"We have dismantled our bases there," Hezbollah leader Sayyed Hassan Nasrallah told a TV station in Beirut. Instead, securing the border will now be the "responsibility of the state" of Lebanon.
Nasrallah's comments come within hours of Hezbollah scrapping military posts on the Lebanon-Syria border. "There is no need," Nasrallah said, for Hezbollah bases on the Lebanese eastern border.
Those military resources might now go toward fighting the IDF, according to a warning from Nasrallah. "Israel has been threatening for 10 years to open a front against Hezbollah, but it hasn't done anything," he said Thursday.
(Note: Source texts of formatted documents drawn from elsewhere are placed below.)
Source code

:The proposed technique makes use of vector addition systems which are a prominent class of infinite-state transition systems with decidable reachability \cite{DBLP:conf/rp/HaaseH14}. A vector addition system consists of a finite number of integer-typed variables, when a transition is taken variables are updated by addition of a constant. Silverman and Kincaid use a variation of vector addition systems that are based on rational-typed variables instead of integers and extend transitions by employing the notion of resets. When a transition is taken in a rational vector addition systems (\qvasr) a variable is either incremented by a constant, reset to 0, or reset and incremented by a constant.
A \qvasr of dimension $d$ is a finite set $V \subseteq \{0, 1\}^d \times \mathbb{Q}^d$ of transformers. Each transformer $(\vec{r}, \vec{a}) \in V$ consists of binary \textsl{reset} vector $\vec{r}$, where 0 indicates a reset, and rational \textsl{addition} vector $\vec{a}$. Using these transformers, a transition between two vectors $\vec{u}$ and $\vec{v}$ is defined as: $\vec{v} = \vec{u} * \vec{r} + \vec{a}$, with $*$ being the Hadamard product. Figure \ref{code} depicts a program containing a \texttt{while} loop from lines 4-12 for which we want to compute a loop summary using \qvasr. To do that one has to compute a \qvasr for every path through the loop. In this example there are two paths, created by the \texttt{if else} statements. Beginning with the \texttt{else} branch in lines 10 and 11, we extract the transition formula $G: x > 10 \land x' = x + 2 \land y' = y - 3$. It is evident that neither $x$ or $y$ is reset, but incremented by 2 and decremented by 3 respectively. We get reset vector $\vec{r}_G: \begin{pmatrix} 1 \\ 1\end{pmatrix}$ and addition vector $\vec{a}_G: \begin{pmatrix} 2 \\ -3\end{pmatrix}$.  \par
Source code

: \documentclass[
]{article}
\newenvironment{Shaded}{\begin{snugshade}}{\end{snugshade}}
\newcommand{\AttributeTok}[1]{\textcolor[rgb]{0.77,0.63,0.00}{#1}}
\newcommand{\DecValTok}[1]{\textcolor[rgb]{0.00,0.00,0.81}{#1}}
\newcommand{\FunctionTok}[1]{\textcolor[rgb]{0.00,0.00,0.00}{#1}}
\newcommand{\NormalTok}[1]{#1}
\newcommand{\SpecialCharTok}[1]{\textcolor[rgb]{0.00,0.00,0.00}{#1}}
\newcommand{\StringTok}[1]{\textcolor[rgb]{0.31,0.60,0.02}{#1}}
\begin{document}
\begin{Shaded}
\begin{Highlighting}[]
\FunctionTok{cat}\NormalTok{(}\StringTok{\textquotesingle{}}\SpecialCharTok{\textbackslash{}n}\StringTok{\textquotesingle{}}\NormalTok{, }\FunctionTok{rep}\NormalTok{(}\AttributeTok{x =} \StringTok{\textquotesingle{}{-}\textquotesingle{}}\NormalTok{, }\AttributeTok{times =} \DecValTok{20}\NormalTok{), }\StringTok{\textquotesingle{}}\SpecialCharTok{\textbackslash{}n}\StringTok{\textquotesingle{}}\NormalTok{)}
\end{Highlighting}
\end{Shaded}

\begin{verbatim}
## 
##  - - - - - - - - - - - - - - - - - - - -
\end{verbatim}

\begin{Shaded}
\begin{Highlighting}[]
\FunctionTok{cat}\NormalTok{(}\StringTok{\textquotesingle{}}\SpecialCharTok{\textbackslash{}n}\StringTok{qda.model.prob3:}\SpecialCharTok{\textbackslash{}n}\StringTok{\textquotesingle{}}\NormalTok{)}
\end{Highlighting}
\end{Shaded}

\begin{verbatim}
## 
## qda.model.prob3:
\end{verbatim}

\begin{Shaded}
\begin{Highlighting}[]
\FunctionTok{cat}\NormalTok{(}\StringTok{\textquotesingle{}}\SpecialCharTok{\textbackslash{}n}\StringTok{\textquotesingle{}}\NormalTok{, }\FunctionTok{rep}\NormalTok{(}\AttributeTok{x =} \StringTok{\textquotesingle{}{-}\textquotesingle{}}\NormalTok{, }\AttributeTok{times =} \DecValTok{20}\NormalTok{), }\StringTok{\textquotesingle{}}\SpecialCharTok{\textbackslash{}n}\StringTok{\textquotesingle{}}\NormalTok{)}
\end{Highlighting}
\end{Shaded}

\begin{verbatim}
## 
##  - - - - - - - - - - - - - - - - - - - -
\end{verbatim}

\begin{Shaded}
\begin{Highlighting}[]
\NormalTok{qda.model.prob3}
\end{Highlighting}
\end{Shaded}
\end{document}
"Israel is afraid of any confrontation because it could take place within its territory," the Hezbollah chief anticipated.
Hezbollah, established in the 1980s, has been allied with the Syrian government army to fight terror groups like Daesh, which is outlawed in Russia and many other nations.
Following combat experience Hezbollah troops accrued in the Syrian civil war, Israel now considers the group to be a full-on army rather than a mere guerilla organization, according to a Haaretz report. Israel does not take Nasrallah's threats lightly, the Israeli newspaper said while adding that a new offensive could jeopardize Galilee in Israel or other parts of northern Israel.
A victorious raid on Israeli positions would deal a major psychological "coup" to Israel, the Haaretz report added.